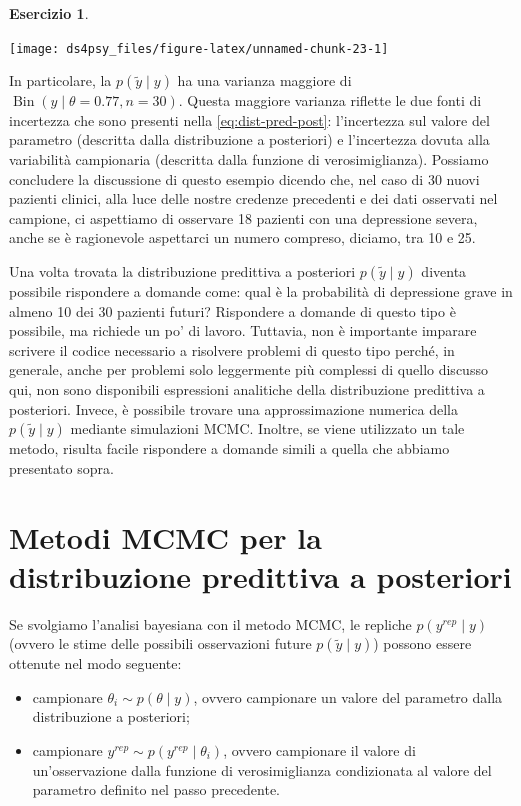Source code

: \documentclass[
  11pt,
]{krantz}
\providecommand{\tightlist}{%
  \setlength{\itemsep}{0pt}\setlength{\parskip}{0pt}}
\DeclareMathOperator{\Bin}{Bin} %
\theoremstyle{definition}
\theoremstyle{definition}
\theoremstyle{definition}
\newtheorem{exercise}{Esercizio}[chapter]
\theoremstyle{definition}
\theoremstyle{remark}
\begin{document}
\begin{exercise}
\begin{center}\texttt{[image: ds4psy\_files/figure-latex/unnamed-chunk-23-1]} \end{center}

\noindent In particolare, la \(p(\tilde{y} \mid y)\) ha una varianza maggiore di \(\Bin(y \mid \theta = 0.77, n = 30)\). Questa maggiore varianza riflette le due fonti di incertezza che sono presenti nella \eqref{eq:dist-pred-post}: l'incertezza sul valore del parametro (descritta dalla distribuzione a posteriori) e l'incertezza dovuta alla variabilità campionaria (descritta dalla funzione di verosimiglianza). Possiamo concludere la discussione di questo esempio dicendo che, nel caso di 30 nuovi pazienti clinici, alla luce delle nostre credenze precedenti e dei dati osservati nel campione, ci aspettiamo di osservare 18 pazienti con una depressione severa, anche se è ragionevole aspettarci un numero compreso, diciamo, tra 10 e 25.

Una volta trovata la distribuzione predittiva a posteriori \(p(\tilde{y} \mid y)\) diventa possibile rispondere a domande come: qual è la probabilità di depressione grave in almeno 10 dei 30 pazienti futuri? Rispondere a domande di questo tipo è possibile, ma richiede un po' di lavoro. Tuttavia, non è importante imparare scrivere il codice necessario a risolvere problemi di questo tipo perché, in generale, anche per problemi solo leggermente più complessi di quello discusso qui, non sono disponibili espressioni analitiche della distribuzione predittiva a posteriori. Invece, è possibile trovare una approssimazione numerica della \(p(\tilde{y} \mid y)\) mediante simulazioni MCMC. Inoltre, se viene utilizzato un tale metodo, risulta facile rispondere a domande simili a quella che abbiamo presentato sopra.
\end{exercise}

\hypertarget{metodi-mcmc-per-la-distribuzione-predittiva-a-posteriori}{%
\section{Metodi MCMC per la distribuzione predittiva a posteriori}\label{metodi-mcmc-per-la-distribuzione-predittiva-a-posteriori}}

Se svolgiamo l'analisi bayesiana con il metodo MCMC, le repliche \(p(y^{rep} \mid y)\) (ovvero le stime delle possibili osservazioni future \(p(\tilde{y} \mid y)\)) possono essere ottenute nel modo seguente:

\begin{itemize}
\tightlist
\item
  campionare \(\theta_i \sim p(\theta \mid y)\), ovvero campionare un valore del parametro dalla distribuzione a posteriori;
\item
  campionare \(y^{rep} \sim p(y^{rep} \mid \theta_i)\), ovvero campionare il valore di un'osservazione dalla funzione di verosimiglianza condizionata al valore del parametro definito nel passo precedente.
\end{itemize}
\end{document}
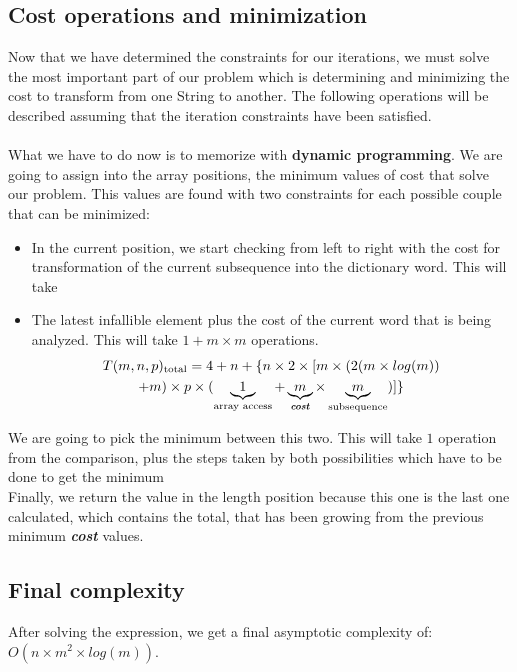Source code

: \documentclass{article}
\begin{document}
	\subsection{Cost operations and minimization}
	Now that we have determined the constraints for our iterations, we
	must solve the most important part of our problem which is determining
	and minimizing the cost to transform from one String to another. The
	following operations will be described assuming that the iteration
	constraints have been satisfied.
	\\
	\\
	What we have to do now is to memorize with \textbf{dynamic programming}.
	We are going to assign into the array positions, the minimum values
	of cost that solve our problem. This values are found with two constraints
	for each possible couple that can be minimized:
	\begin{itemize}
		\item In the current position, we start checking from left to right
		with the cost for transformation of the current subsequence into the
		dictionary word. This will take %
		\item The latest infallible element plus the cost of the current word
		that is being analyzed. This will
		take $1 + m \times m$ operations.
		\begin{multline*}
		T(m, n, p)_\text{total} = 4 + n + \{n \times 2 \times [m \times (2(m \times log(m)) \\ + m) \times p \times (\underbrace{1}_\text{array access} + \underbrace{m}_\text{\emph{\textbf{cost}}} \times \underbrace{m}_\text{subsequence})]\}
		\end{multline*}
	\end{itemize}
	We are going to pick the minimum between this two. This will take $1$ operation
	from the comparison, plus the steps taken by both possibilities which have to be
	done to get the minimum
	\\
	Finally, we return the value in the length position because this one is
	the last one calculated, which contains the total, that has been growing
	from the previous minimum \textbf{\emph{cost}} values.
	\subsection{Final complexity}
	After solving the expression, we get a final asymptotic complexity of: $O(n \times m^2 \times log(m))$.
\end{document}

■ ■ ■ ■ ■

▶ **Prompt**: Using the records above, list each line that includes "with".

▶ **Finished task**:
	What we have to do now is to memorize with \textbf{dynamic programming}.
	of cost that solve our problem. This values are found with two constraints
		with the cost for transformation of the current subsequence into the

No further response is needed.